Top of Records shown

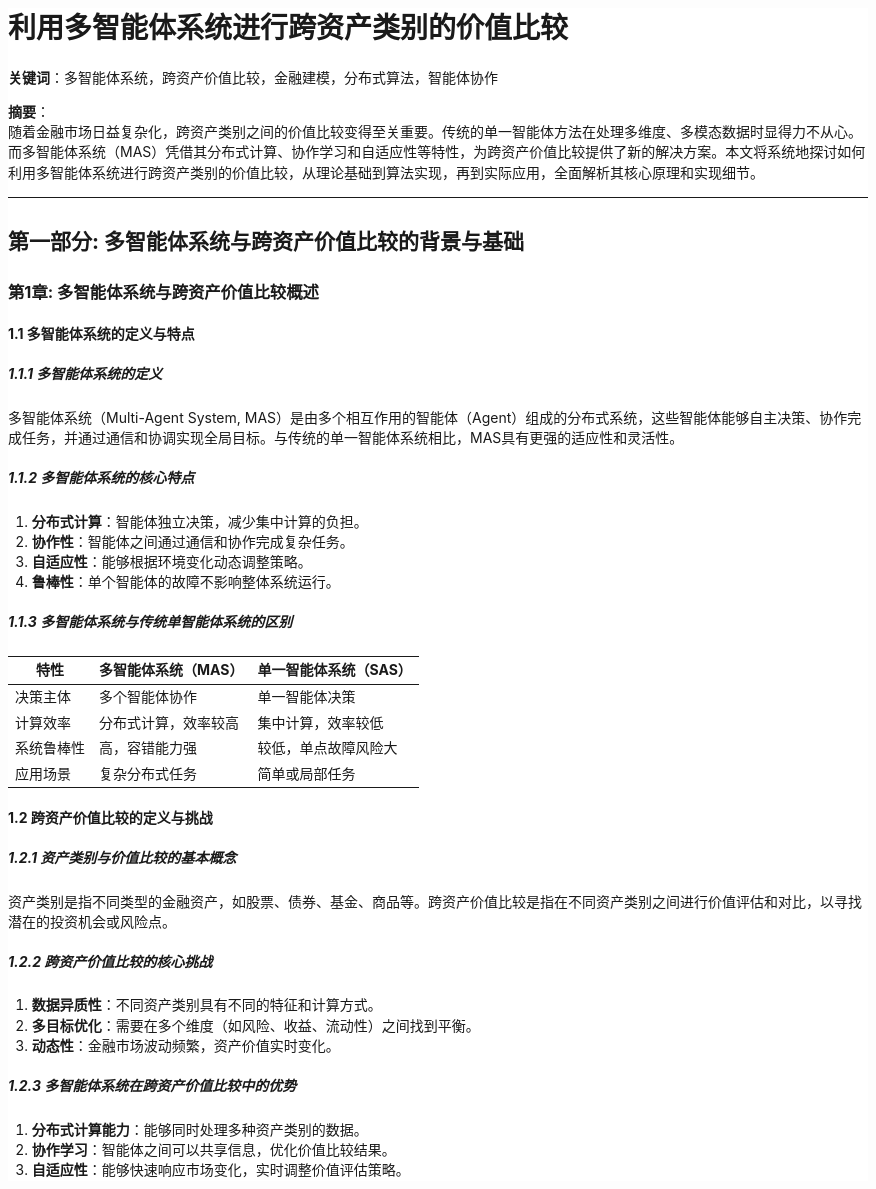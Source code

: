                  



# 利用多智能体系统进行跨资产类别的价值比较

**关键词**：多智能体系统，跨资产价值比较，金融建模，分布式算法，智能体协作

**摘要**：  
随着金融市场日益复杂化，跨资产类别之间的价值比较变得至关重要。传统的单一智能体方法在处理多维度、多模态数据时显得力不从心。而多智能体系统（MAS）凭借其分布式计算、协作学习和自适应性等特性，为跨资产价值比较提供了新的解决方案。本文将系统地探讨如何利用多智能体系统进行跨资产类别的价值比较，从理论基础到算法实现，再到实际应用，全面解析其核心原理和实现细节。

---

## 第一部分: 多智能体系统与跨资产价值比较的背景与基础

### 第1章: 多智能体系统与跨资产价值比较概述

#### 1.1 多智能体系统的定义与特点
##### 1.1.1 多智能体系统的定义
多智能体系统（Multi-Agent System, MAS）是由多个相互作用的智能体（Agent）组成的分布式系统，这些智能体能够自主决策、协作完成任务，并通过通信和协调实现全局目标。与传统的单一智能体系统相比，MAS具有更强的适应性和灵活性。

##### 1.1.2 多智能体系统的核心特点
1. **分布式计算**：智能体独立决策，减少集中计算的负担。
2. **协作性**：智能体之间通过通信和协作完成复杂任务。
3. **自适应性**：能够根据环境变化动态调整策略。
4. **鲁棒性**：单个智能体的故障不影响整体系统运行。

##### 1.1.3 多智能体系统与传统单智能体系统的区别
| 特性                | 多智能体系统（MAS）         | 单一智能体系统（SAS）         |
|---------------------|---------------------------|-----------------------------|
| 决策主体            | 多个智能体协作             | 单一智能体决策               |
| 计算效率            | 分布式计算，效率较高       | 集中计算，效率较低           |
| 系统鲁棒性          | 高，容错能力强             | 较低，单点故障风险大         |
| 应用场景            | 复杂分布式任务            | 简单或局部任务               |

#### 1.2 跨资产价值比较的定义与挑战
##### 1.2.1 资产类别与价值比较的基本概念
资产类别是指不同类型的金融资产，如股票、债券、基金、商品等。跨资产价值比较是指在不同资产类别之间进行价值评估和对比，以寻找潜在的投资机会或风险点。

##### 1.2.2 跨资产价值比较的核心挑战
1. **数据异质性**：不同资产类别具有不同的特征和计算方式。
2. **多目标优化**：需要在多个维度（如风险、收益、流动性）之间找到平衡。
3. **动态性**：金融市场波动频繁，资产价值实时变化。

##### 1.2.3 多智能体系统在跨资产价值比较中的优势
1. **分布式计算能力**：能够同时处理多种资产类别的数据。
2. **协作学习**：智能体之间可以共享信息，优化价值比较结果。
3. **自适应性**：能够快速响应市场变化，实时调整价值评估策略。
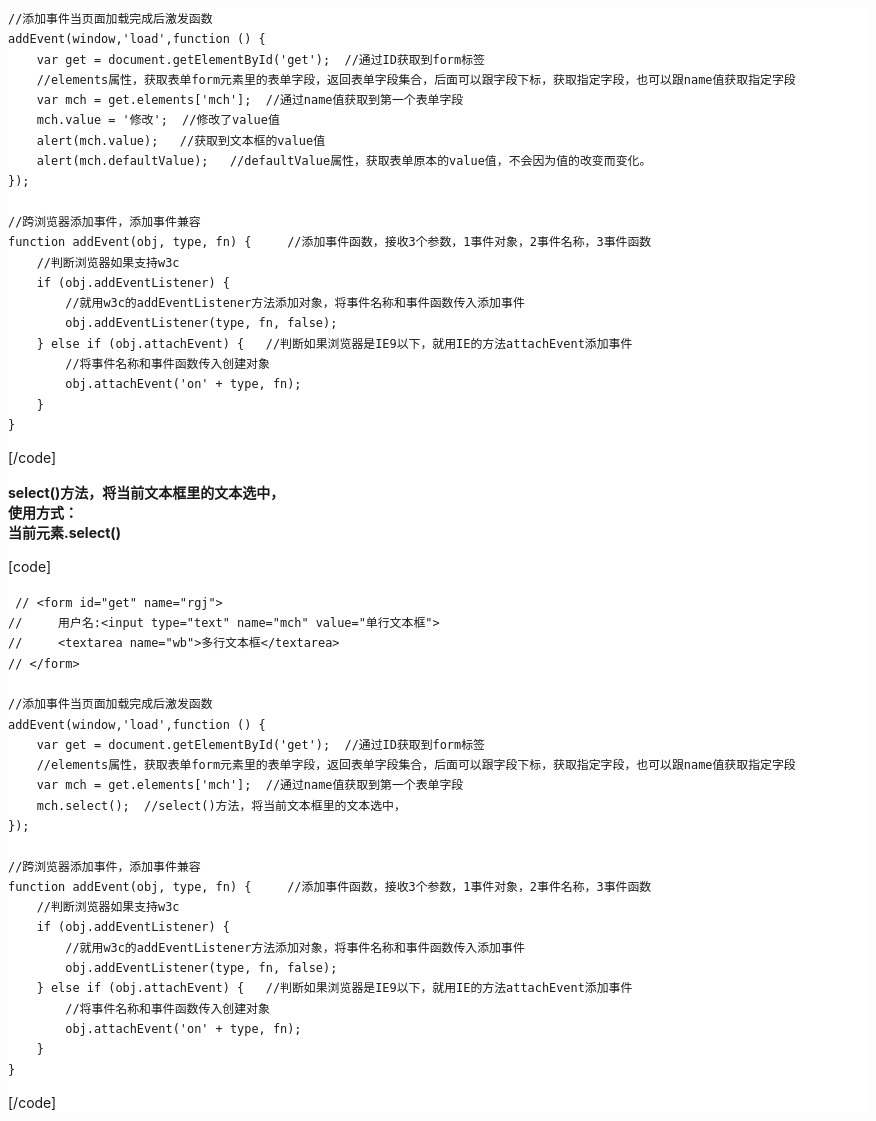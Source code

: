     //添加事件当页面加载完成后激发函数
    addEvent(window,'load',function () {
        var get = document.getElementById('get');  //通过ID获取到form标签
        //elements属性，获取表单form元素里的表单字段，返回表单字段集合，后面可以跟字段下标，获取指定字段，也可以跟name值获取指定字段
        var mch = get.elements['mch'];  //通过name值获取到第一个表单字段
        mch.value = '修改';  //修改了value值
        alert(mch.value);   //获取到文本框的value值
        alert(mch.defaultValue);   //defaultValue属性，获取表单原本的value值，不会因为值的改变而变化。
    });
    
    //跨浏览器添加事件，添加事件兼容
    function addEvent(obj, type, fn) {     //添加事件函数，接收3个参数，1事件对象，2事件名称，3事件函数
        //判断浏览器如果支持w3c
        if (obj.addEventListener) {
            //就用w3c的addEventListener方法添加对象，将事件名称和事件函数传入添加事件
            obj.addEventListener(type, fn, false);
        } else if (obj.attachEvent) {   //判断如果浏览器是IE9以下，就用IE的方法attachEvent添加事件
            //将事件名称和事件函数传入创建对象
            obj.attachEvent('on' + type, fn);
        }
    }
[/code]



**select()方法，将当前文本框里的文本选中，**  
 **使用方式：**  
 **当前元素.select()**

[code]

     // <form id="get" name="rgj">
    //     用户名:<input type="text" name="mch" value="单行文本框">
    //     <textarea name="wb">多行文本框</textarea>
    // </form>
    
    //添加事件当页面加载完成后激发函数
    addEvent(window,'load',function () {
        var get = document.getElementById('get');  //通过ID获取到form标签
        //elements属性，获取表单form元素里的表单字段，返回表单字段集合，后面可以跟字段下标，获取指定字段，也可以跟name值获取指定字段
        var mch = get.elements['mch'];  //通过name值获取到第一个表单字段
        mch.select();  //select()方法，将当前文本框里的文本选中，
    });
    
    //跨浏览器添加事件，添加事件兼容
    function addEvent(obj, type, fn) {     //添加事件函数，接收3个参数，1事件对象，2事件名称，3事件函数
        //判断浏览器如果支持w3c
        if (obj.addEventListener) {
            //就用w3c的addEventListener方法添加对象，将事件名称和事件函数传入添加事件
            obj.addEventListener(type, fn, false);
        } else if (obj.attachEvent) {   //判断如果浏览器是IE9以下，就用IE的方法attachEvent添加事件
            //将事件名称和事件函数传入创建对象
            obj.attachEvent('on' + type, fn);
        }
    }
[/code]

Bottom of Records shown

What the task requires: Please return the lines above exactly, with the pictures omitted.

Response box:
Source code

:                  



# 利用多智能体系统进行跨资产类别的价值比较

**关键词**：多智能体系统，跨资产价值比较，金融建模，分布式算法，智能体协作

**摘要**：  
随着金融市场日益复杂化，跨资产类别之间的价值比较变得至关重要。传统的单一智能体方法在处理多维度、多模态数据时显得力不从心。而多智能体系统（MAS）凭借其分布式计算、协作学习和自适应性等特性，为跨资产价值比较提供了新的解决方案。本文将系统地探讨如何利用多智能体系统进行跨资产类别的价值比较，从理论基础到算法实现，再到实际应用，全面解析其核心原理和实现细节。

---

## 第一部分: 多智能体系统与跨资产价值比较的背景与基础

### 第1章: 多智能体系统与跨资产价值比较概述

#### 1.1 多智能体系统的定义与特点
##### 1.1.1 多智能体系统的定义
多智能体系统（Multi-Agent System, MAS）是由多个相互作用的智能体（Agent）组成的分布式系统，这些智能体能够自主决策、协作完成任务，并通过通信和协调实现全局目标。与传统的单一智能体系统相比，MAS具有更强的适应性和灵活性。

##### 1.1.2 多智能体系统的核心特点
1. **分布式计算**：智能体独立决策，减少集中计算的负担。
2. **协作性**：智能体之间通过通信和协作完成复杂任务。
3. **自适应性**：能够根据环境变化动态调整策略。
4. **鲁棒性**：单个智能体的故障不影响整体系统运行。

##### 1.1.3 多智能体系统与传统单智能体系统的区别
| 特性                | 多智能体系统（MAS）         | 单一智能体系统（SAS）         |
|---------------------|---------------------------|-----------------------------|
| 决策主体            | 多个智能体协作             | 单一智能体决策               |
| 计算效率            | 分布式计算，效率较高       | 集中计算，效率较低           |
| 系统鲁棒性          | 高，容错能力强             | 较低，单点故障风险大         |
| 应用场景            | 复杂分布式任务            | 简单或局部任务               |

#### 1.2 跨资产价值比较的定义与挑战
##### 1.2.1 资产类别与价值比较的基本概念
资产类别是指不同类型的金融资产，如股票、债券、基金、商品等。跨资产价值比较是指在不同资产类别之间进行价值评估和对比，以寻找潜在的投资机会或风险点。

##### 1.2.2 跨资产价值比较的核心挑战
1. **数据异质性**：不同资产类别具有不同的特征和计算方式。
2. **多目标优化**：需要在多个维度（如风险、收益、流动性）之间找到平衡。
3. **动态性**：金融市场波动频繁，资产价值实时变化。

##### 1.2.3 多智能体系统在跨资产价值比较中的优势
1. **分布式计算能力**：能够同时处理多种资产类别的数据。
2. **协作学习**：智能体之间可以共享信息，优化价值比较结果。
3. **自适应性**：能够快速响应市场变化，实时调整价值评估策略。
Source code

:     //添加事件当页面加载完成后激发函数
    addEvent(window,'load',function () {
        var get = document.getElementById('get');  //通过ID获取到form标签
        //elements属性，获取表单form元素里的表单字段，返回表单字段集合，后面可以跟字段下标，获取指定字段，也可以跟name值获取指定字段
        var mch = get.elements['mch'];  //通过name值获取到第一个表单字段
        mch.value = '修改';  //修改了value值
        alert(mch.value);   //获取到文本框的value值
        alert(mch.defaultValue);   //defaultValue属性，获取表单原本的value值，不会因为值的改变而变化。
    });
    
    //跨浏览器添加事件，添加事件兼容
    function addEvent(obj, type, fn) {     //添加事件函数，接收3个参数，1事件对象，2事件名称，3事件函数
        //判断浏览器如果支持w3c
        if (obj.addEventListener) {
            //就用w3c的addEventListener方法添加对象，将事件名称和事件函数传入添加事件
            obj.addEventListener(type, fn, false);
        } else if (obj.attachEvent) {   //判断如果浏览器是IE9以下，就用IE的方法attachEvent添加事件
            //将事件名称和事件函数传入创建对象
            obj.attachEvent('on' + type, fn);
        }
    }
[/code]



**select()方法，将当前文本框里的文本选中，**  
 **使用方式：**  
 **当前元素.select()**

[code]

     // <form id="get" name="rgj">
    //     用户名:<input type="text" name="mch" value="单行文本框">
    //     <textarea name="wb">多行文本框</textarea>
    // </form>
    
    //添加事件当页面加载完成后激发函数
    addEvent(window,'load',function () {
        var get = document.getElementById('get');  //通过ID获取到form标签
        //elements属性，获取表单form元素里的表单字段，返回表单字段集合，后面可以跟字段下标，获取指定字段，也可以跟name值获取指定字段
        var mch = get.elements['mch'];  //通过name值获取到第一个表单字段
        mch.select();  //select()方法，将当前文本框里的文本选中，
    });
    
    //跨浏览器添加事件，添加事件兼容
    function addEvent(obj, type, fn) {     //添加事件函数，接收3个参数，1事件对象，2事件名称，3事件函数
        //判断浏览器如果支持w3c
        if (obj.addEventListener) {
            //就用w3c的addEventListener方法添加对象，将事件名称和事件函数传入添加事件
            obj.addEventListener(type, fn, false);
        } else if (obj.attachEvent) {   //判断如果浏览器是IE9以下，就用IE的方法attachEvent添加事件
            //将事件名称和事件函数传入创建对象
            obj.attachEvent('on' + type, fn);
        }
    }
[/code]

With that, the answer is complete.